Work required =>
Filter the listing below down to the lines holding the word "controls", and copy those lines.

Data records =>
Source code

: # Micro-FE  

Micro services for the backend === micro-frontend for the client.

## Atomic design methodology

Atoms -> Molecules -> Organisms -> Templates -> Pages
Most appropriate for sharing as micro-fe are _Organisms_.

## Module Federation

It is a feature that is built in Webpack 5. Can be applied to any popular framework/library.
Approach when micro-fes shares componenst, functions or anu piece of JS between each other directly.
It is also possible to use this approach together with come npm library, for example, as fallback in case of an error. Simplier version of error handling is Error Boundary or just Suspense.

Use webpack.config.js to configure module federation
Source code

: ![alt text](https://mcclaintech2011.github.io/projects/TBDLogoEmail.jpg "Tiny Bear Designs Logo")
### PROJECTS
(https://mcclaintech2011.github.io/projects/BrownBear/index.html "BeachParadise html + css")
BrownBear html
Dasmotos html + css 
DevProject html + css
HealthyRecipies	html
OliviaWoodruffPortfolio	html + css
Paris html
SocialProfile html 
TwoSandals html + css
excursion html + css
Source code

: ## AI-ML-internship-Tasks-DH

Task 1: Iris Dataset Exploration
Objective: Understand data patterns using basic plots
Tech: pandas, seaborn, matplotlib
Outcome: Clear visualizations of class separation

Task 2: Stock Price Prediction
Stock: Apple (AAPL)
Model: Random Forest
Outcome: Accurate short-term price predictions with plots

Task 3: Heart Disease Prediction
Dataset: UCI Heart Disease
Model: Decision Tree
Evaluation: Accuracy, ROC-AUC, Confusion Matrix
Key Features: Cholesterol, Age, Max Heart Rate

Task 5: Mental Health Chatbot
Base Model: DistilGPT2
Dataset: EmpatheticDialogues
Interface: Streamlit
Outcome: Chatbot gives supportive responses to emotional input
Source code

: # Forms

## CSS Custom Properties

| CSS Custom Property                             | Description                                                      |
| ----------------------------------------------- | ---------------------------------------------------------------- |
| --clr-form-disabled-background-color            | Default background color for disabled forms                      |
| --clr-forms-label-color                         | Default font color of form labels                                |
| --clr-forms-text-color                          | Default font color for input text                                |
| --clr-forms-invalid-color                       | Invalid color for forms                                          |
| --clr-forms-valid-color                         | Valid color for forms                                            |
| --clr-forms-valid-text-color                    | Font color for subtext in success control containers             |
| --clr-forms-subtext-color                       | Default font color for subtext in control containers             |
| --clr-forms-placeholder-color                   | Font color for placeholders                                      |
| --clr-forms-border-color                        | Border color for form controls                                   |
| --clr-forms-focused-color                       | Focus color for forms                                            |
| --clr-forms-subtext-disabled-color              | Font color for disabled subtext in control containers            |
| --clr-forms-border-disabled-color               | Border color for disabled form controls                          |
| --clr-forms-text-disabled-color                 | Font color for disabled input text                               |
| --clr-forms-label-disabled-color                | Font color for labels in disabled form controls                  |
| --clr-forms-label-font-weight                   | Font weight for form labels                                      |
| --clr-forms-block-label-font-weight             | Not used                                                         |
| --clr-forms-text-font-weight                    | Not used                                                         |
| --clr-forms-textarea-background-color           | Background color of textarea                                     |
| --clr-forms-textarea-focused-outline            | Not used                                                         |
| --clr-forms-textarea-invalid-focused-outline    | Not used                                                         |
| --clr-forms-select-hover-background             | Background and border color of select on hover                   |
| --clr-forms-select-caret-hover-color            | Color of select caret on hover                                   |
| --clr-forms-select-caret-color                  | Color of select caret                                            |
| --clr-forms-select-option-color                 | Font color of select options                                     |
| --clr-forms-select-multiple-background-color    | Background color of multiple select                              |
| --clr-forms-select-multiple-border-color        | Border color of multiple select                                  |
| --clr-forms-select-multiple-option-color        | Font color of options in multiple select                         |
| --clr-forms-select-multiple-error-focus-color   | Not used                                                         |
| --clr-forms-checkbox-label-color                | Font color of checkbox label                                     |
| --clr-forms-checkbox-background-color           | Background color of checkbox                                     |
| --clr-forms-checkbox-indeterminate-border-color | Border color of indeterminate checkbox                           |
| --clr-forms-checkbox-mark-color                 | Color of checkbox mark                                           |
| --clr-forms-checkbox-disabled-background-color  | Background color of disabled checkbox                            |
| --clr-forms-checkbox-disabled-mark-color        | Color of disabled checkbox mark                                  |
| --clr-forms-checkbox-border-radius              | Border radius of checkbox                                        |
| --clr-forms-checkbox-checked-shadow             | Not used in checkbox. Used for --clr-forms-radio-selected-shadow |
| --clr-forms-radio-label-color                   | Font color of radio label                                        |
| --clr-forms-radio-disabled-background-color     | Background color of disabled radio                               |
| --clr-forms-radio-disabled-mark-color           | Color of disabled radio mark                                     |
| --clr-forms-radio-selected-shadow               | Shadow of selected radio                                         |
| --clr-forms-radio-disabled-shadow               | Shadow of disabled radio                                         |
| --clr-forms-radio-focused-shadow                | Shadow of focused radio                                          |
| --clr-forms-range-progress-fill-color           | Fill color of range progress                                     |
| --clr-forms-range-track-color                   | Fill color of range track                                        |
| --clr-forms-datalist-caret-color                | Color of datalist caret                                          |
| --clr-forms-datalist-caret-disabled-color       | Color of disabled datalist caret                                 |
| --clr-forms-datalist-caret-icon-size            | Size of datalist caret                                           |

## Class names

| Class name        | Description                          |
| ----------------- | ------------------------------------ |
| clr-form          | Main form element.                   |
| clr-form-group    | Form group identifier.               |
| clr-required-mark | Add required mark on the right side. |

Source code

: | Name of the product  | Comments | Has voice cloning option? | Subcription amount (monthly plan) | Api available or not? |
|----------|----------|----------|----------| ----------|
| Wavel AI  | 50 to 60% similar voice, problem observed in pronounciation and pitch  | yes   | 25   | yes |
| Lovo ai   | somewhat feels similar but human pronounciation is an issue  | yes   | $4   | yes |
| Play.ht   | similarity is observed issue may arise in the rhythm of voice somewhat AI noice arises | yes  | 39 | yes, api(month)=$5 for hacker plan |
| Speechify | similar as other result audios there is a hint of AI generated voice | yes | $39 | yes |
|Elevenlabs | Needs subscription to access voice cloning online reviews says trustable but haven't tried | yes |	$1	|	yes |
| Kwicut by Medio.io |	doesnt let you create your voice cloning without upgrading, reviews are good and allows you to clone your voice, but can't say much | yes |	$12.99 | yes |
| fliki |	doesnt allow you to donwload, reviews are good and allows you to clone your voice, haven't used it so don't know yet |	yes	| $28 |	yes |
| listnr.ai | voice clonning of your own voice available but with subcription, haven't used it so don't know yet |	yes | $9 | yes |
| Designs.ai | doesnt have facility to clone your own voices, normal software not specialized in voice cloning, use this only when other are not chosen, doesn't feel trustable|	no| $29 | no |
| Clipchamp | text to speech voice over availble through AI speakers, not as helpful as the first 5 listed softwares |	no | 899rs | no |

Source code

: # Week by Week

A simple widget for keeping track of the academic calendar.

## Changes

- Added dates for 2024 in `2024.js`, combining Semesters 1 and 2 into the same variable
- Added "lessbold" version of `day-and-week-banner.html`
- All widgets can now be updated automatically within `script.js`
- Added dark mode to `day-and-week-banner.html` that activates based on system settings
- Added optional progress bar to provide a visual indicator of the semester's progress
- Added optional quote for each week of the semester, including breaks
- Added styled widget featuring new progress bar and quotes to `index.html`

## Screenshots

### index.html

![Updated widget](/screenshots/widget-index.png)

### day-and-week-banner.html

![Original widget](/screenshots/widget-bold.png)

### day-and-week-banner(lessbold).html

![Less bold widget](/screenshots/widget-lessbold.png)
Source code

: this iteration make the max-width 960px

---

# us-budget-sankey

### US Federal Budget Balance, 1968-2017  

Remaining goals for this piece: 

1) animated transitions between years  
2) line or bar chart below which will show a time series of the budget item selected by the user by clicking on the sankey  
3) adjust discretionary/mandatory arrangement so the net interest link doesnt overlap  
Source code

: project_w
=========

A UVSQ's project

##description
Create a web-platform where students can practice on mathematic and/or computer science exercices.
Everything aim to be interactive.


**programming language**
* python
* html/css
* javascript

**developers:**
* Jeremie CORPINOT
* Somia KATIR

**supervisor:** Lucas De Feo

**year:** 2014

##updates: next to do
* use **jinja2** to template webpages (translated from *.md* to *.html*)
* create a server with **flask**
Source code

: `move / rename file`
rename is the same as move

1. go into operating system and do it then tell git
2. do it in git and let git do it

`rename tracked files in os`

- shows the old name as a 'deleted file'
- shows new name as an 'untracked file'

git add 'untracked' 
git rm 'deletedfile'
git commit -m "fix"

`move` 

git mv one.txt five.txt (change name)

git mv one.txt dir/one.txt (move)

Your solution =>
| --clr-forms-border-color                        | Border color for form controls                                   |
| --clr-forms-border-disabled-color               | Border color for disabled form controls                          |
| --clr-forms-label-disabled-color                | Font color for labels in disabled form controls                  |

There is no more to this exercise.